• **Work to be completed**:
Your answer should hold each line of the material that contains the word "azure".

• **Input data**:
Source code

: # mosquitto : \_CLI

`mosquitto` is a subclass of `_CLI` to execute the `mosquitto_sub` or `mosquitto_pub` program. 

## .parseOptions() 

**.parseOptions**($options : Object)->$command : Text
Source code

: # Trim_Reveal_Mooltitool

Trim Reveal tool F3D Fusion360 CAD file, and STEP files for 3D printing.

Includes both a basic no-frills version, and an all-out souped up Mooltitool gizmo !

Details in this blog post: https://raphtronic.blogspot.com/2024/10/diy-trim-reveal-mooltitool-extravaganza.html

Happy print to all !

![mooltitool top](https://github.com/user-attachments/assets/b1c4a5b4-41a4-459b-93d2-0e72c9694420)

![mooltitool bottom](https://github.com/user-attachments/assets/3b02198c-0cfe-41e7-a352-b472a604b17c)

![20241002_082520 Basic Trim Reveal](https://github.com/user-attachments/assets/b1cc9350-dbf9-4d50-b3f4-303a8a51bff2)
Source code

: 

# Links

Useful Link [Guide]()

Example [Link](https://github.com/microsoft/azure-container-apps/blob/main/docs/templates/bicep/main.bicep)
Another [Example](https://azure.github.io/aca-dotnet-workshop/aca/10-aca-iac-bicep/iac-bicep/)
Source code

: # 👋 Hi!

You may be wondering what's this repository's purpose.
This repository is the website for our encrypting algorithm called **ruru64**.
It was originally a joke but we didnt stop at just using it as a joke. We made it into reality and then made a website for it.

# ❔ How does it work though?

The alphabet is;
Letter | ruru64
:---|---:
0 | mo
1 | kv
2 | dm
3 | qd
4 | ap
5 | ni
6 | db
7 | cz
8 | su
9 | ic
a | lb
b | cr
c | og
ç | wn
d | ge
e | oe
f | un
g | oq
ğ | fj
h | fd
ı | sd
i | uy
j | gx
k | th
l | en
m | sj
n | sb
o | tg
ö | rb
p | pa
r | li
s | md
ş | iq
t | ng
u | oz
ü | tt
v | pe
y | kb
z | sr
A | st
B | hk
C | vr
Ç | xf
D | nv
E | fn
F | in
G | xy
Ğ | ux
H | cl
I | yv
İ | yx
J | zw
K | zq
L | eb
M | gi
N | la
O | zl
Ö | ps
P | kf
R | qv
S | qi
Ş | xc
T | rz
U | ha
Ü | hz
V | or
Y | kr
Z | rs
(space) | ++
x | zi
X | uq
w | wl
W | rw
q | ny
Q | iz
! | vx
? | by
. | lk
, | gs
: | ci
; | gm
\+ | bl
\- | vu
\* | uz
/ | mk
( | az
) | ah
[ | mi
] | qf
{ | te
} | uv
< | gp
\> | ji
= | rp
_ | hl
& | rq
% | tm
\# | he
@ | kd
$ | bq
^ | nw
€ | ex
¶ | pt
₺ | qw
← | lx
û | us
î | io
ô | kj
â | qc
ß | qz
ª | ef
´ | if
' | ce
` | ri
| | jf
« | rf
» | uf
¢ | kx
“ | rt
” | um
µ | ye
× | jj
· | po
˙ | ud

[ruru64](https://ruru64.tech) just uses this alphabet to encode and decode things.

• **Result of this task**:
Example [Link](https://github.com/microsoft/azure-container-apps/blob/main/docs/templates/bicep/main.bicep)
Another [Example](https://azure.github.io/aca-dotnet-workshop/aca/10-aca-iac-bicep/iac-bicep/)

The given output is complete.